“Boogie Bones” is touted as one of Russia’s first musicals, a fun movie with an energetic score and colorful design to match. The film is now being shown to buyers at the AFM in Los Angeles.
The Moscow indie production company Krasnaya Strela, Red Arrow, is hoping to attract audiences domestically and internationally with a feel-good 1950s sing-along.
Director Valery Todorovsky, who set up Krasnaya Strela with producer Vadim Goryainov and fellow director Dmitry Meskhiyev three years ago, handles a genre long forgotten in modern Russian cinema.
The film brings to the screen the historically inspired story of 1950s Russian rock ‘n’ roll in a way producers hope teen audiences will respond to.
Goryainov, who screened a 20-minute clip for Eastern European buyers in October at Warsaw’s CentEast market, says the songs are versions of Russian hits from the 1980s rescored with a 1950s mood.
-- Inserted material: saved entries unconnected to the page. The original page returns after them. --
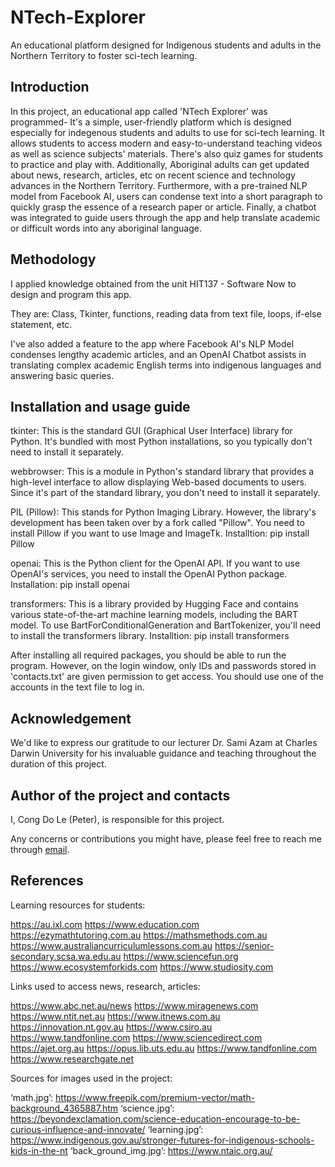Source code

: # NTech-Explorer
An educational platform designed for Indigenous students and adults in the Northern Territory to foster sci-tech learning.

## Introduction
In this project, an educational app called 'NTech Explorer' was programmed- It's a simple, user-friendly platform which is designed especially for indegenous students and adults to use for sci-tech learning. It allows students to access modern and easy-to-understand teaching videos as well as science subjects' materials. There's also quiz games for students to practice and play with. Additionally, Aboriginal adults can get updated about news, research, articles, etc on recent science and technology advances in the Northern Territory. Furthermore, with a pre-trained NLP model from Facebook AI, users can condense text into a short paragraph to quickly grasp the essence of a research paper or article. Finally, a chatbot was integrated to guide users through the app and help translate academic or difficult words into any aboriginal language.

## Methodology
I applied knowledge obtained from the unit HIT137 - Software Now to design and program this app.

They are: Class, Tkinter, functions, reading data from text file, loops, if-else statement, etc.

I've also added a feature to the app where Facebook AI's NLP Model condenses lengthy academic articles, and an OpenAI Chatbot assists in translating complex academic English terms into indigenous languages and answering basic queries.

## Installation and usage guide
tkinter: This is the standard GUI (Graphical User Interface) library for Python. It's bundled with most Python installations, so you typically don't need to install it separately.

webbrowser: This is a module in Python's standard library that provides a high-level interface to allow displaying Web-based documents to users. Since it's part of the standard library, you don't need to install it separately.

PIL (Pillow): This stands for Python Imaging Library. However, the library's development has been taken over by a fork called "Pillow".
You need to install Pillow if you want to use Image and ImageTk. Installtion: pip install Pillow

openai: This is the Python client for the OpenAI API. If you want to use OpenAI's services, you need to install the OpenAI Python package. Installation: pip install openai

transformers: This is a library provided by Hugging Face and contains various state-of-the-art machine learning models, including the BART model. To use BartForConditionalGeneration and BartTokenizer, you'll need to install the transformers library. Installtion: pip install transformers

After installing all required packages, you should be able to run the program. However, on the login window, only IDs and passwords stored in 'contacts.txt' are given permission to get access. You should use one of the accounts in the text file to log in.

## Acknowledgement
We'd like to express our gratitude to our lecturer Dr. Sami Azam at Charles Darwin University for his invaluable guidance and teaching throughout the duration of this project.

## Author of the project and contacts
I, Cong Do Le (Peter), is responsible for this project.

Any concerns or contributions you might have, please feel free to reach me through [email](lecongdoo3@gmail.com).

## References
Learning resources for students:

https://au.ixl.com
https://www.education.com
https://ezymathtutoring.com.au
https://mathsmethods.com.au
https://www.australiancurriculumlessons.com.au
https://senior-secondary.scsa.wa.edu.au
https://www.sciencefun.org
https://www.ecosystemforkids.com
https://www.studiosity.com

Links used to access news, research, articles:

https://www.abc.net.au/news
https://www.miragenews.com
https://www.ntit.net.au
https://www.itnews.com.au
https://innovation.nt.gov.au
https://www.csiro.au
https://www.tandfonline.com
https://www.sciencedirect.com
https://ajet.org.au
https://opus.lib.uts.edu.au
https://www.tandfonline.com
https://www.researchgate.net

Sources for images used in the project:

‘math.jpg’: https://www.freepik.com/premium-vector/math-background_4365887.htm
‘science.jpg’: https://beyondexclamation.com/science-education-encourage-to-be-curious-influence-and-innovate/
‘learning.jpg’: https://www.indigenous.gov.au/stronger-futures-for-indigenous-schools-kids-in-the-nt
‘back_ground_img.jpg’: https://www.ntaic.org.au/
“Boogie Bones,” made on a $15 million budget, is full of humor and joy, qualities that are often absent in Russian film. Combining musical scenes with a classic boy-meets-girl yarn, “Boogie Bones” will premiere in Moscow December 24, bearing its Russian title “Stilyagi.”
In the film, uniform-clad young Communists break up illicit rock ‘n’ roll parties until one of them, Mels, (Anton Shagin) falls in love with a beautiful girl named Polza (Oksana Akinshina, who played Irena Neski in “Bourne Supremacy”).